Tadeusz Faliszewski (born 1898 in Żywiec, died 1961 in Chicago) (also known under his scenic names: Jerzy Nowogródzki, Jerzy Orowski, Jan Pobóg, Jan Saskowski), Polish singer, cabaret actor, director of revues and operettas. Husband of actress Halina Kidawska. Spent his childhood in Lwów (now Lviv, Ukraine). Served in the polish army during the World War I and World War II. Since 1940, he was imprisoned in the Nazi German concentration camp of Gusen.
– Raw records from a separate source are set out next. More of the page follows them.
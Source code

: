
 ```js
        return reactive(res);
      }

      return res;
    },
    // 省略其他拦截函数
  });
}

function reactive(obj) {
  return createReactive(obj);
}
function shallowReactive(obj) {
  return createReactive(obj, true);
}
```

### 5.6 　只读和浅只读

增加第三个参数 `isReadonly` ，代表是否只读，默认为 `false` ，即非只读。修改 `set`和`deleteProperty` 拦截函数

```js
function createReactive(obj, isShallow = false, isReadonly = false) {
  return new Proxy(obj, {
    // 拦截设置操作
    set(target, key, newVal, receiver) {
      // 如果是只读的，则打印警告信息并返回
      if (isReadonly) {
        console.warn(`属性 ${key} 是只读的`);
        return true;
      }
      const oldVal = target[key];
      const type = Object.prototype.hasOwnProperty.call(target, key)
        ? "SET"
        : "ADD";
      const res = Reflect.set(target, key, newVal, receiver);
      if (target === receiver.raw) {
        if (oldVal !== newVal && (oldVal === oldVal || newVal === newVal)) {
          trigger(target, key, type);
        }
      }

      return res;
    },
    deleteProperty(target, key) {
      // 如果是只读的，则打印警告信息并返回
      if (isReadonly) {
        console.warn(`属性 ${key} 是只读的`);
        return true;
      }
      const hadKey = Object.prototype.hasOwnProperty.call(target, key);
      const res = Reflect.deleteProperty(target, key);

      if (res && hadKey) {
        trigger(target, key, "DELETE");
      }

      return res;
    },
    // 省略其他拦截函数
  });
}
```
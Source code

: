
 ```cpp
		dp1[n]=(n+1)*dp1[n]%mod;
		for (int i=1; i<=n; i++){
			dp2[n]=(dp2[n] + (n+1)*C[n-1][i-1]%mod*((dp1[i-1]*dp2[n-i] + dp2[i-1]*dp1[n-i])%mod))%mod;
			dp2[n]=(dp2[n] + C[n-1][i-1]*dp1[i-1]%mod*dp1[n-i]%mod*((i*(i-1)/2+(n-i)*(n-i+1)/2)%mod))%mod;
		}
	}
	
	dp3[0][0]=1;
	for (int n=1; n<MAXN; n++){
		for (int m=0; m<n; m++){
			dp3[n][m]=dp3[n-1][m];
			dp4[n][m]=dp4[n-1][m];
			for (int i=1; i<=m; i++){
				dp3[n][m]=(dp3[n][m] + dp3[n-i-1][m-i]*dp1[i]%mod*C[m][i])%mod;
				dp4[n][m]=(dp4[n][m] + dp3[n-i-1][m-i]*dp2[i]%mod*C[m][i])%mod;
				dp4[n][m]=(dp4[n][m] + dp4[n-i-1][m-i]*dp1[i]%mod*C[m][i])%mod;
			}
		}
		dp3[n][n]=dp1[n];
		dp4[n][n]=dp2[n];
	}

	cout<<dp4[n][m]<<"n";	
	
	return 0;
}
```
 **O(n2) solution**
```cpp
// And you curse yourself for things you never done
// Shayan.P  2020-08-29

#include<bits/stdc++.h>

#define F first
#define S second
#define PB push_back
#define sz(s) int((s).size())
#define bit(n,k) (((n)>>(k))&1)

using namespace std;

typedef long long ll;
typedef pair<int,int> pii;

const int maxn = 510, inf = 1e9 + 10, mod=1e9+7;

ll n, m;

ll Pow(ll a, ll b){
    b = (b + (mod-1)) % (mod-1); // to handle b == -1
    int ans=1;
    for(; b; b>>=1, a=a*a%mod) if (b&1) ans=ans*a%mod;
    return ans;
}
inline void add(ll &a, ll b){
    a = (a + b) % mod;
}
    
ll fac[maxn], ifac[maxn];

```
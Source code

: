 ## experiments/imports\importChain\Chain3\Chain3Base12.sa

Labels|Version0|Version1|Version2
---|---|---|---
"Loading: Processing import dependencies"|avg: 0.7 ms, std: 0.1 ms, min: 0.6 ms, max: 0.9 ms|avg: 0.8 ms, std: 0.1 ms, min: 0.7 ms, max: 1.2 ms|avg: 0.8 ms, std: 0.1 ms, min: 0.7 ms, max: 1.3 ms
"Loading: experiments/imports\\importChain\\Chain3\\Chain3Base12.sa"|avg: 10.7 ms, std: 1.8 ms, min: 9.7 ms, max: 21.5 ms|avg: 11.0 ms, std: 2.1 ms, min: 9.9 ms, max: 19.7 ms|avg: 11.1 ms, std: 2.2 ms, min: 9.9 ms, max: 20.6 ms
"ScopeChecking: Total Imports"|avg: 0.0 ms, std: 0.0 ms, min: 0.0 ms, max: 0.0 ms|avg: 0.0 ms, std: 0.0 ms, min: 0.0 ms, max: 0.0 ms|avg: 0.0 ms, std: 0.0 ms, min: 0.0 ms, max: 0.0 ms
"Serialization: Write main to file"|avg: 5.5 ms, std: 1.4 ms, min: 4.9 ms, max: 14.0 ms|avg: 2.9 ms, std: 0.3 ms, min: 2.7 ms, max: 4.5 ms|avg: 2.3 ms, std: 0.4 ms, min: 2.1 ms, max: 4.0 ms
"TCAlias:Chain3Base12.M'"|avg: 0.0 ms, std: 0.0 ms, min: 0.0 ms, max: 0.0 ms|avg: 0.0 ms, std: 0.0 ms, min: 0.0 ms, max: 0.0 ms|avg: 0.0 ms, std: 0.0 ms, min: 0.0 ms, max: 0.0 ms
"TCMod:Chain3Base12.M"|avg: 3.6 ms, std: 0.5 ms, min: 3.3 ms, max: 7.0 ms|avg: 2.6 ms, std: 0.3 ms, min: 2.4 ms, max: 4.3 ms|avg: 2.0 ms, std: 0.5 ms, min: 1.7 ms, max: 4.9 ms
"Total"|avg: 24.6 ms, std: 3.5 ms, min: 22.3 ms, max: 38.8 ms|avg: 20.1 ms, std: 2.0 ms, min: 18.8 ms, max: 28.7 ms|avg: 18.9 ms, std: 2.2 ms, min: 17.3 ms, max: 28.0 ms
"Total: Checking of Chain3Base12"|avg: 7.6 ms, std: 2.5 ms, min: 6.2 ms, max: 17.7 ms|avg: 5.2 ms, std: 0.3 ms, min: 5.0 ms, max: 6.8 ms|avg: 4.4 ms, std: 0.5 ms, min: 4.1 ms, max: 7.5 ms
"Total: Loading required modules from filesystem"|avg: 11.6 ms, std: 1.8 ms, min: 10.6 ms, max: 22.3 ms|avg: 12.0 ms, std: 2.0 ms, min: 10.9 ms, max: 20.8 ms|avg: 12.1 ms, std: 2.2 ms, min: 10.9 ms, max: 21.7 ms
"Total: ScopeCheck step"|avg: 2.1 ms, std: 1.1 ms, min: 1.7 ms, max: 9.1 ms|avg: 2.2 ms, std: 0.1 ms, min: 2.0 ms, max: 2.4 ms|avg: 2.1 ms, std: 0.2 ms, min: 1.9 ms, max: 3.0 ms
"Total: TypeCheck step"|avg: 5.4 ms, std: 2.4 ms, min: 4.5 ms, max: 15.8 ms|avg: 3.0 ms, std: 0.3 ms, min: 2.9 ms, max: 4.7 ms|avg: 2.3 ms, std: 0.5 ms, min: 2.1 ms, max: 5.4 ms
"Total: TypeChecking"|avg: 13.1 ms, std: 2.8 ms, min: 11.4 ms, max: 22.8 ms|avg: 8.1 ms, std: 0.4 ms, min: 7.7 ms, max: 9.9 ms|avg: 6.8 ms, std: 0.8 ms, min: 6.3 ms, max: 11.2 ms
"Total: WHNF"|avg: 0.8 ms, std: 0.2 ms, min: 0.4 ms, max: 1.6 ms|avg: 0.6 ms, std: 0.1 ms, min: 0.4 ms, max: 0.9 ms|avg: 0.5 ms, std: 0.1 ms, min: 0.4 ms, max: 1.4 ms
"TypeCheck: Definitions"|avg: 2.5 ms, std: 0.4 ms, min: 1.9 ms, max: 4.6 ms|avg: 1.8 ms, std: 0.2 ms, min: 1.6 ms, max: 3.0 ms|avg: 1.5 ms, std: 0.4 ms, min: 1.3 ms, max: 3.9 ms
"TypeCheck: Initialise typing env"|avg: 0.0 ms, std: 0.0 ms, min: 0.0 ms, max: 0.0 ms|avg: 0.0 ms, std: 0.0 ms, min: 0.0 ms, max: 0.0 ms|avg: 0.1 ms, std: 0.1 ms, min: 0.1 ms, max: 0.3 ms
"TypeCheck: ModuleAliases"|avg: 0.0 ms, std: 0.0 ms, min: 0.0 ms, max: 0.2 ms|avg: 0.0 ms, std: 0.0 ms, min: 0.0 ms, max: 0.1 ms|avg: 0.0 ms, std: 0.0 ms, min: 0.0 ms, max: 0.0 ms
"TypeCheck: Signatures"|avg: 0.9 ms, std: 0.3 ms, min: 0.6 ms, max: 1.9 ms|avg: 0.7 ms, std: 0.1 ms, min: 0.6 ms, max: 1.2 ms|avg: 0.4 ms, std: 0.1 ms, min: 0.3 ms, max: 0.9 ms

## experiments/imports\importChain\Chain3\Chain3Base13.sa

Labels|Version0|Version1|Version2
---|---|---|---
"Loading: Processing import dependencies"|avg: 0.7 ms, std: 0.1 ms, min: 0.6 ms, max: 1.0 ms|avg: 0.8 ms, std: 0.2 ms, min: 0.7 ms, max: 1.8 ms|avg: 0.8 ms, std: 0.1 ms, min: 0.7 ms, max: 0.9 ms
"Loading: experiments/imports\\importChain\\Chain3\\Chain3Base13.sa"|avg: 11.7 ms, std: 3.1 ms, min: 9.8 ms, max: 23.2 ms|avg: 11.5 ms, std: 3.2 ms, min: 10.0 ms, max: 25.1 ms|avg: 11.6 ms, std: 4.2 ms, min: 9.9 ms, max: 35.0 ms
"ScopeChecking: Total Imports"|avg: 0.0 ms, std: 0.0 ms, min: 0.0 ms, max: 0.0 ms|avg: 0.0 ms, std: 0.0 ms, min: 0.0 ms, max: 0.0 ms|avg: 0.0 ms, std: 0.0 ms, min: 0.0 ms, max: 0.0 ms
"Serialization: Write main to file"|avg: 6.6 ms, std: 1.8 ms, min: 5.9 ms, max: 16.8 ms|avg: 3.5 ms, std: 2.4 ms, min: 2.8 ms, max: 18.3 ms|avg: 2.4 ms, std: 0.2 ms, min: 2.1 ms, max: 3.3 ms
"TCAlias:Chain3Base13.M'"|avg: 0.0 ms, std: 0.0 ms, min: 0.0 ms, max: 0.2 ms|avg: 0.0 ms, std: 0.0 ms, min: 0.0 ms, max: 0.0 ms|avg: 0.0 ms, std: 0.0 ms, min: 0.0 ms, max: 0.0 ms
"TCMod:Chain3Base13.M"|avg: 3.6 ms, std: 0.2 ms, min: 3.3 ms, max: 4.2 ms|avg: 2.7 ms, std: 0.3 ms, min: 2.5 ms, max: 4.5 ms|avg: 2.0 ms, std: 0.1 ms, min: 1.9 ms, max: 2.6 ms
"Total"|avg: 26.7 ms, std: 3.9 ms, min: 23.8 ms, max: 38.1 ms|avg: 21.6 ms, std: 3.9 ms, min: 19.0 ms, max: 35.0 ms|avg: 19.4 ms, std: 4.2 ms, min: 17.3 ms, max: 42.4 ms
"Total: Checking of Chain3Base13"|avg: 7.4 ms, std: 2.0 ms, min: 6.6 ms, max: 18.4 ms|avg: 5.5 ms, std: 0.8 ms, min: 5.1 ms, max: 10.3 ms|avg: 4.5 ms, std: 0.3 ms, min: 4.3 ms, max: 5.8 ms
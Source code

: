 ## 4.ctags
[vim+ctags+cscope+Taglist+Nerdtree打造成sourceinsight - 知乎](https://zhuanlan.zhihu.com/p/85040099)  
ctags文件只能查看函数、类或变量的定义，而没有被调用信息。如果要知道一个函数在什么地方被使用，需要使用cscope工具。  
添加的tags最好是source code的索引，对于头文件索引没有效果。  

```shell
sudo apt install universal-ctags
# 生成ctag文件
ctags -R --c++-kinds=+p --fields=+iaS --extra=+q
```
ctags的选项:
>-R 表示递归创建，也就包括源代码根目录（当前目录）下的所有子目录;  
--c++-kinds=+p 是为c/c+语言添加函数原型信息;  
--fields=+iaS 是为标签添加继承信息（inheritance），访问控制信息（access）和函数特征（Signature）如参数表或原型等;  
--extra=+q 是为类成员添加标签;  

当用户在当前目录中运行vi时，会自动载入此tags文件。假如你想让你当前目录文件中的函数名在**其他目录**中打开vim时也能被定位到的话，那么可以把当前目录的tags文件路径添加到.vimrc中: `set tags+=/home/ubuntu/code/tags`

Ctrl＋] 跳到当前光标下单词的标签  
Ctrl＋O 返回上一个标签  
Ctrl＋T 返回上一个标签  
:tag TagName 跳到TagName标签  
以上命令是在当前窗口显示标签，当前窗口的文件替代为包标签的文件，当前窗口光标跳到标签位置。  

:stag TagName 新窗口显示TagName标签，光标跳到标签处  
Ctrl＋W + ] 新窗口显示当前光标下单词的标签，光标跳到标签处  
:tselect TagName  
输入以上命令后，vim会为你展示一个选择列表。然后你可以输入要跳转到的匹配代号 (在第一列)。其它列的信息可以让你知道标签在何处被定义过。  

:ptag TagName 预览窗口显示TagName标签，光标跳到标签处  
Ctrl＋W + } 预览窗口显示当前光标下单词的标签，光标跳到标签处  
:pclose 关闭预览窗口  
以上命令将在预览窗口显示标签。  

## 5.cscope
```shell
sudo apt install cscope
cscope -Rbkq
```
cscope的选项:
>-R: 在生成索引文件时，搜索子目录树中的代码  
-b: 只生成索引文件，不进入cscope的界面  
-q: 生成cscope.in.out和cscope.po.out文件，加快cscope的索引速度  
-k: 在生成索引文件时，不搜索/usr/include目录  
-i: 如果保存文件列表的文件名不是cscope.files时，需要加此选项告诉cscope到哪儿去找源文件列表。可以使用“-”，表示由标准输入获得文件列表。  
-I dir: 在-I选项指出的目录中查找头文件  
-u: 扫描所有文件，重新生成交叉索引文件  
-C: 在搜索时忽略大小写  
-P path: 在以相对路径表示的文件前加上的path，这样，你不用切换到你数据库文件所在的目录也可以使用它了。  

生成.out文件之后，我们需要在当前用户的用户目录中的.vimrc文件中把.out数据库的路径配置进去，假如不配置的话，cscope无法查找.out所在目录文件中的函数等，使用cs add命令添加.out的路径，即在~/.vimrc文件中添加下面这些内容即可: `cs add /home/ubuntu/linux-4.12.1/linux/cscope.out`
Made his debut as an actor in 1922, played in Cracow, Radom, Kalisz, and Czestochowa. He and Adam Aston, Henryk Wars and Stefan Sas-Jaworski were the Chór Warsa. Performed in Warsaw cabarets like Morskie Oko and Nowy Ananas, later founded his own literary cabaret Rajski Ptak.

In a 1937 Polish radio contest for vocalists he came in third after Mieczyslaw Fogg and Stefan Witas. He sang many songs with texts by Andrzej Włast.

He starred in the Konrad Tom film Parada Warszawy in 1937, and with Eugeniusz Bodo in 1938 film Królowej przedmieścia.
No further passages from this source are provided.